Even if you want to do password-based encryption, the password should be run through a key-derivation algorithm to produce a key, as shown in my answer to the question that you cited already.

Also, you shouldn't use the no-arg getBytes() method of String. This is platform dependent. If all of the strings that you are encoding contain only characters from the US-ASCII character set, make it clear by specifying that encoding explicitly. Otherwise, if the phone and server platforms use different character encodings, the key and IV won't turn out the same.

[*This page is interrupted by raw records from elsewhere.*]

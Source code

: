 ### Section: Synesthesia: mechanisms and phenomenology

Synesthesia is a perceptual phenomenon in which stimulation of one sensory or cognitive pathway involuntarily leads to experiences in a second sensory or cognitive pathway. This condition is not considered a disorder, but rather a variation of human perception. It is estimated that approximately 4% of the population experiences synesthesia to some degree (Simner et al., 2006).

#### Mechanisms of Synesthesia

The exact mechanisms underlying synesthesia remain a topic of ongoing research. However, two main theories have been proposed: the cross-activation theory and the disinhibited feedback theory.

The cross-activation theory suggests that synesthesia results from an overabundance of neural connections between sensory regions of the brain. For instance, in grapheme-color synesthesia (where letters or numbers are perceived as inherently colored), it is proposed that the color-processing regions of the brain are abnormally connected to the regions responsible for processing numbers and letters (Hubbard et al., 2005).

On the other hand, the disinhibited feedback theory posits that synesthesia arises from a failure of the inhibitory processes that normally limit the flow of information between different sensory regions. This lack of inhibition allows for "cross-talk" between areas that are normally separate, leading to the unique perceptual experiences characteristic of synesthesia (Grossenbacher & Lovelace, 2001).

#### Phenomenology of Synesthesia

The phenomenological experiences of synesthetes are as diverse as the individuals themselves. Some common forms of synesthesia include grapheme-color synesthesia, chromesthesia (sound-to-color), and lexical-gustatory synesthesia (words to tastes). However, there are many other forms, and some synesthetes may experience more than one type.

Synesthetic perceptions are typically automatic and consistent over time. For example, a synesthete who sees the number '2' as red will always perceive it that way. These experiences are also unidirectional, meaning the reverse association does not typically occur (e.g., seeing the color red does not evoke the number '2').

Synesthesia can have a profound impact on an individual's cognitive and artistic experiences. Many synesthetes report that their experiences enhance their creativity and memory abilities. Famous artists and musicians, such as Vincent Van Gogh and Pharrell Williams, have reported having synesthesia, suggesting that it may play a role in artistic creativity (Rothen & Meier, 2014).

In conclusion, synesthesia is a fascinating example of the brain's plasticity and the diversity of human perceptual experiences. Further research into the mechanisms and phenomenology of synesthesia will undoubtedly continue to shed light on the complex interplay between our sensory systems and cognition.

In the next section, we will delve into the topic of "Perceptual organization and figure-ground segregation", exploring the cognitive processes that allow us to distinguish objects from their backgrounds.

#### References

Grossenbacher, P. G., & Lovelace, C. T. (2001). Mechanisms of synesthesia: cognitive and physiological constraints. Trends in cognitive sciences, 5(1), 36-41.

For CBC mode, it's best to use a new IV for every message you send. Usually, CBC IVs are generated randomly. Other modes like CFB and OFB require unique IVs for every message. IVs are usually sent with along the ciphertext—IVs don't need to be kept secret, but many algorithms will break if a predictable IV is used.

The server doesn't need to get the secret or IV directly from the phone. You can configure the server with the secret key (or password, from which the secret key is derived), but in many applications, this would be a bad design.

For example, if the application is going to be deployed to the phones of multiple people, it isn't a good idea for them to use the same secret key. One malicious user can recover the key and break the system for everyone.

A better approach is to generate new secret keys at the phone, and use a key agreement algorithm to exchange the key with the server. Diffie-Hellman key agreement can be used for this, or the secret key can be encrypted with RSA and sent to the server.

Update:

Diffie-Hellman in "ephemeral-static" mode (and "static-static" mode too, though that's less desirable) is possible without an initial message from the server to the phone, as long as the server's public key is embedded in the application.

The server public key doesn't pose the same risk as embedding a common secret key in the phone. Since it is a public key, the threat would be an attacker getting his hands on (or remotely hacking into) the phone and replacing the real public key with a fake key that allows him to impersonate the server.

Static-static mode could be used, but it's actually more complicated and a little less secure. Every phone would need its own unique key pair, or you fall back into the secret key problem. At least there would be no need for the server to keep track of which phone has which key (assuming there is some authentication mechanism at the application level, like a password).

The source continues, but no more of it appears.